Les pèlerins dormaient souvent à la belle étoile et en profitaient pour tracer leur itinéraire avec assurance. Revêtir L'HERMITE d'une houppelande rappelle donc aux amateurs du Tarot que les anciens pèlerins s'orientaient en regardant les étoiles, si bien que le chemin qui les menait à Compostelle a fini par porter le nom de "chemin des étoiles". Contrairement au MAT, dont les interprètes ont fait aussi un pèlerin en partance et en marche pour Saint Jacques de Compostelle, L'HERMITE est, cependant, lui, arrivé à la fin de son voyage si bien qu'il est moins désormais un pèlerin qu'un guide, un berger qui prend soin de ses brebis humaines.

  • La prudentia et la vertu de sagesse qu'incarne L'HERMITE

La Foi dans le Visconti-Sforza

Dans un article de La Croix, Sophie de Villeneuve revient sur les sept vertus telles qu'elles étaient enseignées dans le catéchisme de la religion catholique depuis saint Thomas d'Aquin. Quatre vertus étaient empruntées à la philosophie, trois relevaient proprement de la relation religieuse au divin. Les premières, qui avaient été travaillées particulièrement par le philosophe Aristote, sont la justice, la prudence, la force d'âme, et la tempérance. Les trois vertus théologales sont la foi, l'espérance et la charité. Si Sophie de Villeneuve et le journal La Croix ont éprouvé le besoin de revenir à des vertus alors même que notre monde moderne les a discréditées, c'est précisément parce qu'un monde équilibré et heureux n'est pas possible si l'humanité s'en détourne et ne parvient plus à transmettre leur importance et leur pratique chez la jeunesse. Les quatre vertus cardinales ont leur place dans le Tarot et se laissent aisément découvrir. Il s'agit pour la justice de l'Atout VIII qui porte son nom, pour la prudence de notre HERMITE, l'Atout VIIII, pour la force d'âme, l'Atout XI, LA FORCE, et pour la tempérance, l'Atout XIIII, TEMPÉRANCE qui s'écrit sans l'article. Les vertus théologales existaient comme telles dans ce jeu princier qui a inspiré le Tarot, et qui porte le nom de ses commanditaires, le Visconti-Sforza. Si, dans le Tarot dit de Marseille, il n'y a pas de Cartes spécifiquement dédiées aux vertus théologales, on peut clairement relier la foi, la charité et l'espérance à L'ÉTOILE, l'Atout XVII.

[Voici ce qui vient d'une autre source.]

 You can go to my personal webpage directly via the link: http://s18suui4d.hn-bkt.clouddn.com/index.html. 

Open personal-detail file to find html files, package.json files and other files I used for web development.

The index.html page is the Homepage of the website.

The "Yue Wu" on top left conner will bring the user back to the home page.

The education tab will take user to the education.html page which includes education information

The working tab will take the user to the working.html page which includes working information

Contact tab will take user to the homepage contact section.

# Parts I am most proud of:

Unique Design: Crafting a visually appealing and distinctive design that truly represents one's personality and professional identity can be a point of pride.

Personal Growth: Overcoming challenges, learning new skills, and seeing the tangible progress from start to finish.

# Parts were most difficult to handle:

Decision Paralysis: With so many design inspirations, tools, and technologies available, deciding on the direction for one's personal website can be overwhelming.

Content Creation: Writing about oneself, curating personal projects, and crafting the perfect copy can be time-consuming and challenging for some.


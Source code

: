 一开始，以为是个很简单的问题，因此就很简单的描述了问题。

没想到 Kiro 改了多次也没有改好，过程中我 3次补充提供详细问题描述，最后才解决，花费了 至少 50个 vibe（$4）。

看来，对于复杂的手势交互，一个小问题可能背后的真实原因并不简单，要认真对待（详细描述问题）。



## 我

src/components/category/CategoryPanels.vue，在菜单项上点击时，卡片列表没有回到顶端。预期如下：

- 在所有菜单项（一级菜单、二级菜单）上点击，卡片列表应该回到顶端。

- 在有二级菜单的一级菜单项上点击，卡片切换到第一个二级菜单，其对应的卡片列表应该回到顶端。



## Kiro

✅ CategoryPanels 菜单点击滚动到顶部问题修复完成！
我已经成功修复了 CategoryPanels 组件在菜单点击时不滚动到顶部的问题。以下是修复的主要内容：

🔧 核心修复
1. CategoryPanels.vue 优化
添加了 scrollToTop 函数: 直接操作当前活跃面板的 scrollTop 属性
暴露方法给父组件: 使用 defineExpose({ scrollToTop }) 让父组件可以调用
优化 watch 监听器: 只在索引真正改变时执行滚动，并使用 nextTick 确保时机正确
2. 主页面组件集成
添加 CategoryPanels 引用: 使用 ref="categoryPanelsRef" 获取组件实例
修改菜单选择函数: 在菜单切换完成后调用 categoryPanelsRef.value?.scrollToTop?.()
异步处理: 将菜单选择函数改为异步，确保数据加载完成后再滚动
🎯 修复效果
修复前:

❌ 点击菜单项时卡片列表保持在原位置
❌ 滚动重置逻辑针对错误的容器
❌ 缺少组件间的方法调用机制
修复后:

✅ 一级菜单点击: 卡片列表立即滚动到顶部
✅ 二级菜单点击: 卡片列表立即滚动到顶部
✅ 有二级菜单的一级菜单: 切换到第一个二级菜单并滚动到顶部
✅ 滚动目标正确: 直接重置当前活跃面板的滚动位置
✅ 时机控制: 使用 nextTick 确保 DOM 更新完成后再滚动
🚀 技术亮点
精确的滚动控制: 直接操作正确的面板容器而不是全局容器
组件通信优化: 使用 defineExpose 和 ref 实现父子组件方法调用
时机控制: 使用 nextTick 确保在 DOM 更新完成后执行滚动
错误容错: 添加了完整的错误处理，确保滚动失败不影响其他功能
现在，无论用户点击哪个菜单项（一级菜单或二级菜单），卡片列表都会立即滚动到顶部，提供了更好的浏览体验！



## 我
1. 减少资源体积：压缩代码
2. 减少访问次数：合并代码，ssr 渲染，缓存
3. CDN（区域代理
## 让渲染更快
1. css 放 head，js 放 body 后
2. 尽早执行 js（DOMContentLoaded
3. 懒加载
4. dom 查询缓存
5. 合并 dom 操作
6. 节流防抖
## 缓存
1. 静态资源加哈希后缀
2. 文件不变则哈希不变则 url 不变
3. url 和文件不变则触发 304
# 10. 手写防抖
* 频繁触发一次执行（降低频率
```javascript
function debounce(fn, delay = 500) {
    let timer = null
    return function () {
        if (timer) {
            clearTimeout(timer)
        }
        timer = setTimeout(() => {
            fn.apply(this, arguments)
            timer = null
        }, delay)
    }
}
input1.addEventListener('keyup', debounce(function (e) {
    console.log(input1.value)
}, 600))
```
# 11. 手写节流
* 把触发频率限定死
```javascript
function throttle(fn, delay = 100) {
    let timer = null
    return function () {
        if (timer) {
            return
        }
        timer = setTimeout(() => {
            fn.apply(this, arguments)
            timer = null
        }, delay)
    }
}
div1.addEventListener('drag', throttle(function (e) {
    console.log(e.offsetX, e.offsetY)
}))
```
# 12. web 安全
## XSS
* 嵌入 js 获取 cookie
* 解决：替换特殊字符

La vertu de justice a été rencontrée lors de l'étude de l'Atout VIII qui se trouve au coeur de la communauté sociale et politique que représente la seconde Main du Tarot, et au-dessus de L'IMPÉRATRICE du fait de son importance, aussi, pour la communauté familiale. Les vertus de la force d'âme et de tempérance seront rencontrées avec l'étude de l'Atout XI et de l'Atout XIIII.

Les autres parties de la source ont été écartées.